Let me just add that if you’re looking to entertain yourself on a slow night, cook up one of these babies and then cut it open and begin to shred the squash with a fork. I’m probably going to regret admitting this, but I am fascinated with the process of turning spaghetti squash into something that looks just like pasta. Now you’re either going to feel sorry for me and wonder how spaghetti squash can be so exciting…or you’re going to check it out and be equally enthralled by the pasta-look-alike squash.
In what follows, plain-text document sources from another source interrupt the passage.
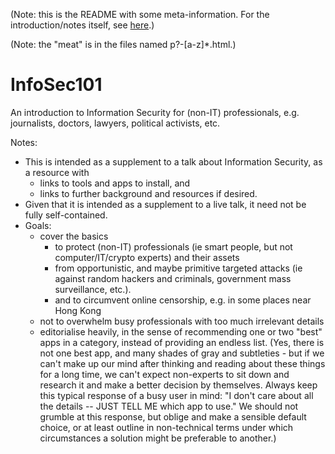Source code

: (Note: this is the README with some meta-information. For the introduction/notes itself, see [here](http://fabianlischka.github.io/InfoSec101/).)

(Note: the "meat" is in the files named p?-[a-z]*.html.)

InfoSec101
==========

An introduction to Information Security for (non-IT) professionals, e.g. journalists, doctors, lawyers, political activists, etc.

Notes:
* This is intended as a supplement to a talk about Information Security, as a resource with 
  * links to tools and apps to install, and
  * links to further background and resources if desired.
* Given that it is intended as a supplement to a live talk, it need not be fully self-contained.
* Goals:
  * cover the basics 
    * to protect (non-IT) professionals (ie smart people, but not computer/IT/crypto experts) and their assets
    * from opportunistic, and maybe primitive targeted attacks 
      (ie against random hackers and criminals, government mass surveillance, etc.).
    * and to circumvent online censorship, e.g. in some places near Hong Kong
  * not to overwhelm busy professionals with too much irrelevant details
  * editorialise heavily, in the sense of recommending one or two "best" apps in a category, instead of 
    providing an endless list.
    (Yes, there is not one best app, and many shades of gray and subtleties - but if we can't make up our
    mind after thinking and reading about these things for a long time, we can't expect non-experts to sit
    down and research it and make a better decision by themselves. Always keep this typical response of a 
    busy user in mind: "I don't care about all the details -- JUST TELL ME which app to use."
    We should not grumble at this response, but oblige and make a sensible default
    choice, or at least outline in non-technical terms under which circumstances a solution might be 
    preferable to another.)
Whichever it is, it can be your little secret.
1 3-pound butternut squash, peeled, seeded and chopped into 1-inch chunks.
2 tablespoons olive oil
salt and fresh ground pepper to taste
4 tablespoons butter
4 cloves garlic
1 small onion, diced
1 small yellow or orange bell pepper, diced
1/4 cup all-purpose flour
2 cups milk
1 cup chicken broth
salt and fresh ground pepper to taste
1 tablespoon fresh snipped rosemary
1/2 tsp nutmeg
1 cup shredded Parmesan Cheese
8 oz Ricotta
Shredded Mozzarella, about 2 cups
Fresh lasagna noodles or no-boil lasagna noodles
1 cup heavy whipping cream
Pre-heat oven to 400.
Lightly grease a baking sheet and set aside.
Combine chopped squash, olive oil, salt and pepper in a mixing bowl and toss to coat.
Spread the squash in a single layer on the prepared baking sheet.
Roast the squash in the oven for 40 minutes, stirring once or twice, until soft.
(OR…just cook the squash whole in the oven as described above, and then peel and cube for the sauce after squash is baked.)
While the squash bakes, make the sauce.
Heat butter over in a large saucepan over medium heat.
Add garlic, onion and bell pepper and cook until veggies are tender.
Whisk in flour.
Slowly add broth and milk and season with salt and pepper.
Cook and stir frequently until thickened and bubbly, about 8 to 10 minutes.
Remove squash from oven and reduce oven temperature to 375.
Add chopped butternut squash, rosemary and nutmeg into sauce. You can blend with an immersion blender if you want a smoother texture for the filling.
Butter a 3-quart casserole dish.
Spoon sauce over the bottom of prepared baking dish.
Layer three or four noodles on top of sauce.
Top noodles with a layer of Ricotta and shredded Mozzarella. Top with 1/3 of the Parmesan.
Ladle sauce on top of the noodles.
Repeat layering of noodles, sauce, Ricotta, Mozzarella, and Parmesan cheeses two more times.
Pour whipping cream over entire dish.
Sprinkle with remaining Parmesan cheese.
Cover dish with foil.
Bake for 35 to 40 minutes, or until bubbly.
Uncover and continue to bake for 10 more minutes, or until top is lightly browned.
Let stand 15 minutes before serving.
Cut and serve.
Ah, my new favorite comfort. So beautiful, so filling, so satisfying. This is a dish to look forward to all Monday long!
What’s a yummy dinner without a little sweet treat to finish? This recipe for brownies is tried and true. I just adapted a favorite dessert to make individual bites. I made 1/2 recipe of Hershey’s Fudge Pie, then scooped spoonfuls of batter into a silicone pan. Little tastes of heaven! I have ideas for this little jewel. I can think of lots of recipes that would be perfect to make with this shape. I’m not always a fan of silicone baking, but this is a winner.
I’ve shared this recipe before, but in case you missed it, here it is, in all its glorious chocolatey-ness.
Hershey’s Fudge Brownie Pie, or “Brownies Bites”
1 cup sugar
1⁄2 cup (1 stick) butter, melted
1⁄2 cup all-purpose flour
1/3 cup Hershey’s Cocoa
1⁄4 tsp. salt
1 tsp. vanilla
1 cup chopped nuts (walnuts or pecans)
Heat oven to 350 degrees. Lightly grease an 8-inch pie pan.
Beat eggs; blend in sugar and melted butter. Stir in flour, cocoa and salt. Stir in vanilla and nuts.
Pour into prepared pie pan.
Bake 25 to 30 minutes or until almost set. (Pie will not test done in center). Cool; cut into wedges.
Serve with ice cream or whipped cream.